Kerry: U.S., Venezuela on Track to Better Ties

ANTIGUA, Guatemala (AP) —

The United States and Venezuela have agreed to begin a high-level dialogue with the aim of restoring ambassador-level relations and ending more than a decade of steadily deteriorating ties, Secretary of State John Kerry said Wednesday.

On his first trip to Latin America since taking office and after meeting Venezuela’s foreign minister in the first cabinet-level discussion between the two nations in at least several years, Kerry said he was hopeful that a rapprochement could be achieved.
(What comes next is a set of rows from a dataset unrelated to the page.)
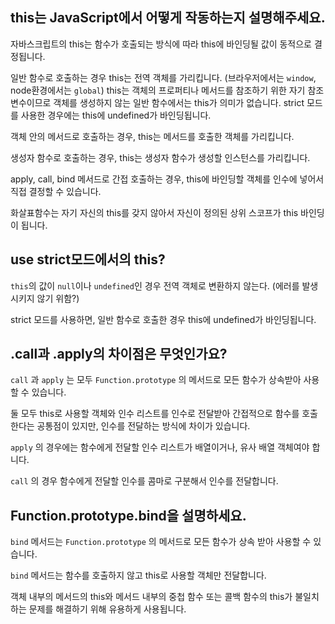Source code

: ## this는 JavaScript에서 어떻게 작동하는지 설명해주세요.

자바스크립트의 this는 함수가 호출되는 방식에 따라 this에 바인딩될 값이 동적으로 결정됩니다.

일반 함수로 호출하는 경우 this는 전역 객체를 가리킵니다. (브라우저에서는 `window`, node환경에서는 `global`) this는 객체의 프로퍼티나 메서드를 참조하기 위한 자기 참조 변수이므로 객체를 생성하지 않는 일반 함수에서는 this가 의미가 없습니다. strict 모드를 사용한 경우에는 this에 undefined가 바인딩됩니다.

객체 안의 메서드로 호출하는 경우, this는 메서드를 호출한 객체를 가리킵니다.

생성자 함수로 호출하는 경우, this는 생성자 함수가 생성할 인스턴스를 가리킵니다.

apply, call, bind 메서드로 간접 호출하는 경우, this에 바인딩할 객체를 인수에 넣어서 직접 결정할 수 있습니다.

화살표함수는 자기 자신의 this를 갖지 않아서 자신이 정의된 상위 스코프가 this 바인딩이 됩니다.

## use strict모드에서의 this?

`this`의 값이 `null`이나 `undefined`인 경우 전역 객체로 변환하지 않는다. (에러를 발생시키지 않기 위함?)

strict 모드를 사용하면, 일반 함수로 호출한 경우 this에 undefined가 바인딩됩니다.

## .call과 .apply의 차이점은 무엇인가요?

`call` 과 `apply` 는 모두 `Function.prototype` 의 메서드로 모든 함수가 상속받아 사용할 수 있습니다.

둘 모두 this로 사용할 객체와 인수 리스트를 인수로 전달받아 간접적으로 함수를 호출한다는 공통점이 있지만, 인수를 전달하는 방식에 차이가 있습니다.

`apply` 의 경우에는 함수에게 전달할 인수 리스트가 배열이거나, 유사 배열 객체여야 합니다.

`call` 의 경우 함수에게 전달할 인수를 콤마로 구분해서 인수를 전달합니다.

## Function.prototype.bind을 설명하세요.

`bind` 메서드는 `Function.prototype` 의 메서드로 모든 함수가 상속 받아 사용할 수 있습니다.

`bind` 메서드는 함수를 호출하지 않고 this로 사용할 객체만 전달합니다.

객체 내부의 메서드의 this와 메서드 내부의 중첩 함수 또는 콜백 함수의 this가 불일치하는 문제를 해결하기 위해 유용하게 사용됩니다.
The meeting, which came at Venezuela’s request, took place just hours after Venezuela released from prison an American filmmaker who had been jailed on espionage charges, removing an immediate irritant in the relationship.
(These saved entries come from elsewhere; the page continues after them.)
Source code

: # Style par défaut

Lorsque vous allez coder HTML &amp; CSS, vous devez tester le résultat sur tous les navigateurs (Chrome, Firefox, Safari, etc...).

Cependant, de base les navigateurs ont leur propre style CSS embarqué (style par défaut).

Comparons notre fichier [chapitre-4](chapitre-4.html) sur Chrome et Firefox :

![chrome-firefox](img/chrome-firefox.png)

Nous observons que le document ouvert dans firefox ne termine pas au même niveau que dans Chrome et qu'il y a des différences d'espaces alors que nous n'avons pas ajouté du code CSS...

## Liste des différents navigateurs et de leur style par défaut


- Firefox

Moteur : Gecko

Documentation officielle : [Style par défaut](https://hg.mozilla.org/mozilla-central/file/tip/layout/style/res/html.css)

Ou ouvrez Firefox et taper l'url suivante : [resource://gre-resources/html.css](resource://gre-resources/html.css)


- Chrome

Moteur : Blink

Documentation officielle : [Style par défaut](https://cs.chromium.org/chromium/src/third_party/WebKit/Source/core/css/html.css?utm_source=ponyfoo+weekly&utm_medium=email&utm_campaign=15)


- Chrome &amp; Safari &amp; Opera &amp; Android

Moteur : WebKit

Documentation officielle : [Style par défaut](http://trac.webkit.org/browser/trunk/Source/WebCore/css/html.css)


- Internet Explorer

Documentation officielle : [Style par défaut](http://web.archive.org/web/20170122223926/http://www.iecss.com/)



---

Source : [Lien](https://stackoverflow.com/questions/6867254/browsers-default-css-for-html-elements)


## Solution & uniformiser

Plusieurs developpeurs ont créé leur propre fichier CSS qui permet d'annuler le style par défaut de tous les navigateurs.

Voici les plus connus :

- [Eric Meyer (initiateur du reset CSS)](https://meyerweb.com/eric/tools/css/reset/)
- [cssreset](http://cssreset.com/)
Kerry thanked Foreign Minister Elias Jose Jaua for the release of Timothy Tracy, calling it a “very positive development” and said he and his counterpart had spent about 40 minutes going over in detail areas in which the two countries could cooperate.

“We agreed today … that we would like to see our countries find a new way forward,” he told reporters after the meeting which took place in Guatemala on the sidelines of the annual Organization of American States general assembly.

The two countries haven’t had ambassadors posted in each other’s capitals since 2010 near the height of the estrangement between the U.S. and late Venezuelan president Hugo Chavez, who died in March.